Founding Father’s walk into the Cannabis Caucus
To the People,
In the matter of the MORE Act of 2025 and its treatment of veterans' concerns, I have reviewed the evolution of this legislation and observed critical gaps that must be addressed in service of our nation’s veterans.
Context of the Issue:
In October of 2020, I, alongside veterans from across the country, approached the United States Cannabis Caucus, seeking consideration for our community's unique needs within the upcoming MORE Act. Despite presenting the concerns of our veterans with respect and urgency, our voices were met with silence. Though our appeal was disregarded, I resolved to seek other avenues of action, collaborating with Representative David Joyce and others to refine our proposals.
The 2025 MORE Act and the Gaps:
Veterans’ Voices and Recognition:
The MORE Act speaks of veterans in passing, primarily in the context of PTSD. Yet, it fails to recognize the distinct status of veterans as federal patients.
My proposals center on institutionalizing the veteran voice, ensuring that their needs are heard, particularly regarding cannabis as a harm reduction tool, and formalizing their protections across all states.
Suicide Prevention and Harm Reduction:
Suicide among veterans remains a staggering issue. I have continually advocated for cannabis as a vital harm reduction measure, especially to combat the over-reliance on pharmaceuticals.
The MORE Act does not address the connection between cannabis and suicide prevention, nor does it reflect the need for substance use disorder treatments tailored to veterans.
VA & DoD Integration:
My blueprint calls for the integration of cannabis treatment within the VA and DoD systems. Veterans should be treated as federal patients under federal care, with uniform protections in place.
The MORE Act fails to address how cannabis should be handled by these agencies, leaving veterans without clarity regarding their treatment options.
Compassionate IND Program:
I propose an expanded Compassionate Investigational New Drug (IND) Program to allow veterans access to federally grown cannabis.
The MORE Act acknowledges the IND program but offers no real expansion, nor does it commit to transparency regarding safety and efficacy data, crucial to ensuring safe and effective treatment for veterans.
State-Level Programs:
My approach calls for state-based frameworks that include job placement, licensing preferences, and protections for cannabis-related veterans' organizations.
In contrast, the MORE Act remains silent on these matters, deferring the responsibility to states, leaving veterans’ needs unaddressed at the federal level.
Conclusion:
While the MORE Act of 2025 represents progress toward broad cannabis reform, it fails to offer a veteran-centered framework—one that acknowledges veterans as federal patients with unique medical needs. The gaps identified here must be addressed if we are to fulfill our sacred duty to those who have served this nation. We must ensure that cannabis becomes a viable treatment option, integrated into federal care systems, and that new, specialized Veteran Service Organizations (VSOs) are chartered to support the health and well-being of our veterans.

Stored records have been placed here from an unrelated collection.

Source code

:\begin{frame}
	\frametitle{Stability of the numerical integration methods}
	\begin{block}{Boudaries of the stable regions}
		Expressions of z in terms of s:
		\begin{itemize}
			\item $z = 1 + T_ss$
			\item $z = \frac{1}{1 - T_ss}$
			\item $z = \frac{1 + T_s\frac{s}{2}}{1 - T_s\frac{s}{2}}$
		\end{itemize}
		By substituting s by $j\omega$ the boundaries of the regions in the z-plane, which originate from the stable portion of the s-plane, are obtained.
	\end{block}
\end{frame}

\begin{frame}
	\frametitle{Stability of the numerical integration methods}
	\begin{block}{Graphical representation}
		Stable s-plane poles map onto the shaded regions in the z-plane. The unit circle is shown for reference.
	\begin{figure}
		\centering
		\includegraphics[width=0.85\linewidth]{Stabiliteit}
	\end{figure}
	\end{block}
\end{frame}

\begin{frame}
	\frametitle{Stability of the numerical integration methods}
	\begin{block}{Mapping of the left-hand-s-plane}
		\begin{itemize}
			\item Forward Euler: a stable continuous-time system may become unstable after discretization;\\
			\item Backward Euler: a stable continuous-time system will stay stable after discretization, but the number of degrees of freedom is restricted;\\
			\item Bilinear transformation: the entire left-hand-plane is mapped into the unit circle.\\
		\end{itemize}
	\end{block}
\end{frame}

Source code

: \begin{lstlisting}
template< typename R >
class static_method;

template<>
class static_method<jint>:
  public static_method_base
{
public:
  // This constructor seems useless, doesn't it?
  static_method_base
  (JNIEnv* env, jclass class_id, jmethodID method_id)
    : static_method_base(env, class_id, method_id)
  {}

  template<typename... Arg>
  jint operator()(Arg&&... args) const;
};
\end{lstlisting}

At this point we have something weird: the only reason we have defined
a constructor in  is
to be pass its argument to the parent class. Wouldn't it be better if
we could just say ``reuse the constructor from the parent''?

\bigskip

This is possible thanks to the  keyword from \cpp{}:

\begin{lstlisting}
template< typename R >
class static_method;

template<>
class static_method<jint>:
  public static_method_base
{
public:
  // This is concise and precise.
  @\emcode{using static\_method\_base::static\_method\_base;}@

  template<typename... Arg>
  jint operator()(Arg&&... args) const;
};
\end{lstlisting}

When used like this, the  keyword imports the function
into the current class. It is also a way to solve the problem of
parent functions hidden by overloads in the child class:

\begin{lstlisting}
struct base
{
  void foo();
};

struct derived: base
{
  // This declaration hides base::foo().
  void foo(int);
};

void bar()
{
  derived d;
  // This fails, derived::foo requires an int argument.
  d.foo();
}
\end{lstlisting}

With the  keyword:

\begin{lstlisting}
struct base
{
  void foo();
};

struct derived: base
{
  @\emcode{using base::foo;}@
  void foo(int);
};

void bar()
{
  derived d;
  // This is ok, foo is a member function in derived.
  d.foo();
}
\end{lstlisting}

Let us not allow this moment to pass without fulfilling our obligation to those who have borne the burden of war. The time is now to address the gaps and ensure that every veteran receives the care they have earned, with dignity and respect.
End of Statement.
🖋️ Printed for public notice in the spirit of civic instruction and reform.
📜 AN ADDRESS TO THE PEOPLE:
George Washington Enters the Cannabis Caucus—
A Veteran’s Appeal to Conscience, Congress, and Common Sense
Set forth in Franklin Mode for the broader understanding of the citizenry.
To the Inhabitants of These United States,
Permit me, dear reader, to recount a matter of some consequence—one which touches the lives of those who have carried musket and memory through the fields of war, only to return to a peace still learning how to care for its defenders.
In the Year of Our Lord 2020, I was called upon by veterans from every corner of our Republic to deliver, in solemn voice, their concerns to the United States Cannabis Caucus. Our petition was simple: that our needs—not ornamental, but essential—be considered in the crafting of the MORE Act, a bill proposing to reform our national policy on cannabis. Our plea was received with the grace of a stone, and left unanswered.
What followed was not surrender, but adaptation. With quiet diligence and firm resolve, I joined with Representative David Joyce and other allies to refine our proposals—to shift from appeal to blueprint.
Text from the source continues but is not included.